* _Goal of the exercise_: An exact copy of every entry is needed, without the pictures.

* _Data for processing_:
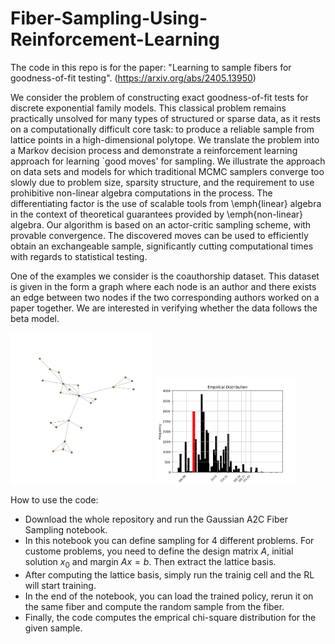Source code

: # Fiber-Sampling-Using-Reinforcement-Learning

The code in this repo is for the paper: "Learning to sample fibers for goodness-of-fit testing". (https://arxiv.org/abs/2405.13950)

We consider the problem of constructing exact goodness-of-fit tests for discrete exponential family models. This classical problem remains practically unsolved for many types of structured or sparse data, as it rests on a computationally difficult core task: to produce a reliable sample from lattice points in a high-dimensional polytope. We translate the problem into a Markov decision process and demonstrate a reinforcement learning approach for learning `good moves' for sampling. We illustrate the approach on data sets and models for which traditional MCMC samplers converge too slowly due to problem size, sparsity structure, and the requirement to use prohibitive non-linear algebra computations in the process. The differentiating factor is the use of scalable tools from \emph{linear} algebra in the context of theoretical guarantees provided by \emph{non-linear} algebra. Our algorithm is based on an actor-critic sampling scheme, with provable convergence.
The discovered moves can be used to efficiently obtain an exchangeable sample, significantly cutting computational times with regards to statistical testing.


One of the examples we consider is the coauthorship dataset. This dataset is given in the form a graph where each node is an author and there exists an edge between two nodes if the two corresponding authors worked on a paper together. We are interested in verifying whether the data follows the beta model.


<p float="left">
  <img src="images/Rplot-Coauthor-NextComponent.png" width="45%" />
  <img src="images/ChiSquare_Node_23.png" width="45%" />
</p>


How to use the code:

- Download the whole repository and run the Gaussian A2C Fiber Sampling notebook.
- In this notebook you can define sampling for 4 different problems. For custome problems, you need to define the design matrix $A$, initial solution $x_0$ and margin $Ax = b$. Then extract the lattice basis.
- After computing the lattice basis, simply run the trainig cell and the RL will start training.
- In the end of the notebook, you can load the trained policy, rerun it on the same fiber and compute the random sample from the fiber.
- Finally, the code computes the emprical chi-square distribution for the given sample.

* _Task solution_:
Source code

: # Fiber-Sampling-Using-Reinforcement-Learning

The code in this repo is for the paper: "Learning to sample fibers for goodness-of-fit testing". (https://arxiv.org/abs/2405.13950)

We consider the problem of constructing exact goodness-of-fit tests for discrete exponential family models. This classical problem remains practically unsolved for many types of structured or sparse data, as it rests on a computationally difficult core task: to produce a reliable sample from lattice points in a high-dimensional polytope. We translate the problem into a Markov decision process and demonstrate a reinforcement learning approach for learning `good moves' for sampling. We illustrate the approach on data sets and models for which traditional MCMC samplers converge too slowly due to problem size, sparsity structure, and the requirement to use prohibitive non-linear algebra computations in the process. The differentiating factor is the use of scalable tools from \emph{linear} algebra in the context of theoretical guarantees provided by \emph{non-linear} algebra. Our algorithm is based on an actor-critic sampling scheme, with provable convergence.
The discovered moves can be used to efficiently obtain an exchangeable sample, significantly cutting computational times with regards to statistical testing.


One of the examples we consider is the coauthorship dataset. This dataset is given in the form a graph where each node is an author and there exists an edge between two nodes if the two corresponding authors worked on a paper together. We are interested in verifying whether the data follows the beta model.


<p float="left">
  <img src="images/Rplot-Coauthor-NextComponent.png" width="45%" />
  <img src="images/ChiSquare_Node_23.png" width="45%" />
</p>


How to use the code:

- Download the whole repository and run the Gaussian A2C Fiber Sampling notebook.
- In this notebook you can define sampling for 4 different problems. For custome problems, you need to define the design matrix $A$, initial solution $x_0$ and margin $Ax = b$. Then extract the lattice basis.
- After computing the lattice basis, simply run the trainig cell and the RL will start training.
- In the end of the notebook, you can load the trained policy, rerun it on the same fiber and compute the random sample from the fiber.
- Finally, the code computes the emprical chi-square distribution for the given sample.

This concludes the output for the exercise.